Eshtiaghi Arshia, Eapen-John David, Zaslavsky Kirill, Vosoughi Reza, Murray Brian J, Margolin Edward
Faculty of Medicine (AE, DE-J), University of Toronto, Toronto, ON, Canada.
Department of Ophthalmology and Vision Sciences (KZ, EM), University of Toronto, Toronto, ON, Canada.
Int J MS Care. 2022 May-Jun;24(3):124-131. doi: 10.7224/1537-2073.2021-019. Epub 2021 Aug 18.
This review summarizes the literature on sleep quality in neuromyelitis optica spectrum disorder (NMOSD) and discusses these findings in the context of current knowledge of sleep physiology.
A literature search was performed using Ovid MEDLINE, Embase, and Scopus from inception to September 3, 2020. All included studies reported at least 1 measure of sleep quality in individuals with NMOSD. Pittsburgh Sleep Quality Index (PSQI) scores of individuals from 4 studies were compared with those from a data set of controls.
Thirteen studies (1041 individuals with NMOSD) were included in the review. Disturbed sleep was demonstrated across subjective metrics based on patient surveys and objective metrics such as polysomnography. An estimated 70% of individuals with NMOSD can be classified as poor sleepers. Standardized mean difference between PSQI scores of 183 individuals with NMOSD and those of 9284 controls was 0.72 (95% CI, 0.57-0.86; < .001). Decreased sleep quality was significantly associated with decreased quality of life and increased anxiety, depression, and disability status. Sleep disturbances in NMOSD were similar in severity to those in multiple sclerosis.
Sleep disturbances are a major contributor to NMOSD disease burden and may arise from the disruption of sleep circuitry, in addition to physical and psychological complications.
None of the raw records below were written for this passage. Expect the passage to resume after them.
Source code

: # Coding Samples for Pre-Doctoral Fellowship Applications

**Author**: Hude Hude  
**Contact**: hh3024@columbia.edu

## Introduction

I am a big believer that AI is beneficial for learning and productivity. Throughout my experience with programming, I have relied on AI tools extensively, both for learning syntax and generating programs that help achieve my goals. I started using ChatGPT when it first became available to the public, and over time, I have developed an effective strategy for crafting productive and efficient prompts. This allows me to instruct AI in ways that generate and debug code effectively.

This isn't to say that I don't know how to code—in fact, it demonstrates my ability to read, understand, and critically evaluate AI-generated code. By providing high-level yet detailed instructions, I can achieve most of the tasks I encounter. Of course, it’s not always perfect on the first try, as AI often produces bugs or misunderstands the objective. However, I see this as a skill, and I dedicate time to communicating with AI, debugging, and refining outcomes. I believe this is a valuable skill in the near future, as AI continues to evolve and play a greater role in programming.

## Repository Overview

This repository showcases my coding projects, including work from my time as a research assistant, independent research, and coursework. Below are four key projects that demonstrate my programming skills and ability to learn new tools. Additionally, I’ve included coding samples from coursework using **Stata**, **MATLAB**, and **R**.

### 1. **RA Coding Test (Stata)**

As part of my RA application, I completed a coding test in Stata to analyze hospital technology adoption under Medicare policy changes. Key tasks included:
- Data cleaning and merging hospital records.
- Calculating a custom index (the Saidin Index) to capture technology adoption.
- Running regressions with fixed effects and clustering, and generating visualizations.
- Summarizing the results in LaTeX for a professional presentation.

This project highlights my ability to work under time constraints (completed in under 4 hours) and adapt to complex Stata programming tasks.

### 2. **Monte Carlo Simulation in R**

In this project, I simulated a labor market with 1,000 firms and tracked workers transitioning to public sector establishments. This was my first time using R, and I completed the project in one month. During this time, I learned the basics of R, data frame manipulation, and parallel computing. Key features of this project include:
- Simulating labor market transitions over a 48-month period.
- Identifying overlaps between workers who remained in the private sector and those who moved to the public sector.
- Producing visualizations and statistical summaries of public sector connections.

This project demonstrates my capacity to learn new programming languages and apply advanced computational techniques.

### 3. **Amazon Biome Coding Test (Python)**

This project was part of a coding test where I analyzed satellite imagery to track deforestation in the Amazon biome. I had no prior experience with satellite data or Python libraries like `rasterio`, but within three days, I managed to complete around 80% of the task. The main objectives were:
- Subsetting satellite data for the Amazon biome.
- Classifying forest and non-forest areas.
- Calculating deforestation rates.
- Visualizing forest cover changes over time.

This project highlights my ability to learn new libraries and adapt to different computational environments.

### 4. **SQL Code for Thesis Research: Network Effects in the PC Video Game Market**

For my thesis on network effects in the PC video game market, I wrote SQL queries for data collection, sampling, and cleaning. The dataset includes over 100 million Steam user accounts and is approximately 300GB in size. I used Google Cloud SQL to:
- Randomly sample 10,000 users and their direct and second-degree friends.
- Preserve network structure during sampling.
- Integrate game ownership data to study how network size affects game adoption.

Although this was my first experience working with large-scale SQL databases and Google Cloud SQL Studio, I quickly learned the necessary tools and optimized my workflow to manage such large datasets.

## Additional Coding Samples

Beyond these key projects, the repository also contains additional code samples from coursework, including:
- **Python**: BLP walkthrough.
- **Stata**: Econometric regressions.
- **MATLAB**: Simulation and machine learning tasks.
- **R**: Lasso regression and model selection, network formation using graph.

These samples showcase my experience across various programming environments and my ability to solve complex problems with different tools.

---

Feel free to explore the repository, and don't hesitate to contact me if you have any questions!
Multiple processes involved in sleep regulation may be affected, such as, but not limited to, neural circadian circuit disruption, direct effects of inflammation, aminergic projecting system abnormalities, glymphatic system impairment, and development of sleep disorders such as restless legs syndrome/sleep apnea. A better understanding of these mechanisms is necessary for developing effective therapies for NMOSD-associated sleep disturbances.
本综述总结了视神经脊髓炎谱系障碍(NMOSD)患者睡眠质量的相关文献,并结合当前睡眠生理学知识对这些研究结果进行了讨论。
使用Ovid MEDLINE、Embase和Scopus数据库进行文献检索,检索时间范围从数据库建立至2020年9月3日。所有纳入研究均报告了NMOSD患者至少一项睡眠质量指标。将4项研究中个体的匹兹堡睡眠质量指数(PSQI)得分与一组对照数据集的得分进行比较。
本综述纳入了13项研究(共1041例NMOSD患者)。基于患者调查的主观指标和多导睡眠图等客观指标均显示睡眠受到干扰。估计70%的NMOSD患者可被归类为睡眠不佳者。183例NMOSD患者与9284例对照的PSQI得分标准化平均差为0.72(95%CI,0.57 - 0.86;P <.001)。睡眠质量下降与生活质量下降、焦虑、抑郁和残疾状态增加显著相关。NMOSD患者的睡眠障碍严重程度与多发性硬化症患者相似。
睡眠障碍是NMOSD疾病负担的主要因素,除了身体和心理并发症外,可能还源于睡眠回路的破坏。睡眠调节涉及的多个过程可能受到影响,例如但不限于神经昼夜节律回路破坏、炎症的直接影响、胺能投射系统异常、类淋巴系统损害以及不安腿综合征/睡眠呼吸暂停等睡眠障碍的发生。更好地理解这些机制对于开发针对NMOSD相关睡眠障碍的有效治疗方法至关重要。